The lesson: A price detached from use is a rumor, and rumors end at once.
Tulip mania is the first well-documented financial bubble. In the Dutch Republic in 1636 and early 1637, contracts for tulip bulbs, some for bulbs that hadn't even been planted yet, traded at prices that had nothing to do with what a tulip is actually for. In February 1637, those prices collapsed in weeks.
A bulb is worth something because it grows into a flower. That's its use. Once buyers stopped thinking about the flower and started thinking only about the next buyer, the price became a rumor about other people's willingness to pay, and a rumor is not a floor. There was no earnings statement to check it against, no rent roll, no dividend. Just a chain of people betting the chain would hold.

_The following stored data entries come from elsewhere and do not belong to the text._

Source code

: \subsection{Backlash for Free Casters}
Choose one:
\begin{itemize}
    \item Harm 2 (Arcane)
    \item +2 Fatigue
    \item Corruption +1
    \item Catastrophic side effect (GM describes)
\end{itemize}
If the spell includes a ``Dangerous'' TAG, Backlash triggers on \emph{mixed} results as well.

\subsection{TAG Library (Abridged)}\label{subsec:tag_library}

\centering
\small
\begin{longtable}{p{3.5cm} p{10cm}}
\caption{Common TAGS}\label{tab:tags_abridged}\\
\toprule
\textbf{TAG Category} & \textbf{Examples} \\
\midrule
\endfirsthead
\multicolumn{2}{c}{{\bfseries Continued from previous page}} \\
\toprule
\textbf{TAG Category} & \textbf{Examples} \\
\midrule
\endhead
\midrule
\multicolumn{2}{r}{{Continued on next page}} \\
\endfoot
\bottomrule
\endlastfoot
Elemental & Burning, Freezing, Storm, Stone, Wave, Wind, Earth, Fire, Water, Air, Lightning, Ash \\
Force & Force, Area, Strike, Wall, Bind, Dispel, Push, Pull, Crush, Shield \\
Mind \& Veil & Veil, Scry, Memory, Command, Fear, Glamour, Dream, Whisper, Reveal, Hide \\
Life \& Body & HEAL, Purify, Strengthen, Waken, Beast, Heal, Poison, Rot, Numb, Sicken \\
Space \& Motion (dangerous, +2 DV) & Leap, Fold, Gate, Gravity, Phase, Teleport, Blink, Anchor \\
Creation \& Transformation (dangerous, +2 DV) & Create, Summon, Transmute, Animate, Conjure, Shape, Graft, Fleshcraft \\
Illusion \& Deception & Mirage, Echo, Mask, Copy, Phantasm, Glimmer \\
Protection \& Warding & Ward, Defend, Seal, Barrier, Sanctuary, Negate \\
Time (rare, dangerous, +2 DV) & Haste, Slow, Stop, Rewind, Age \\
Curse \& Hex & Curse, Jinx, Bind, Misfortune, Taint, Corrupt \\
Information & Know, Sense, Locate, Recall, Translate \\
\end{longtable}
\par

how a price stops meaning anything
The mechanism is simple, and it repeats in every mania since. As long as the next buyer shows up, any price can look validated, because the trade cleared. That's not the same as the price being right. When the chain of buyers breaks, and it always eventually breaks, there's nothing underneath to catch the fall, because the price was never tied to the bulb's actual use to begin with.
“Men, it has been well said, think in herds; it will be seen that they go mad in herds, while they only recover their senses slowly, and one by one.”· Extraordinary Popular Delusions and the Madness of Crowds, 1841
Mackay wrote that two centuries after the fact. It's held up because it names the actual mechanism, the going-mad part happens together and fast, the coming-to-senses part happens alone and slowly.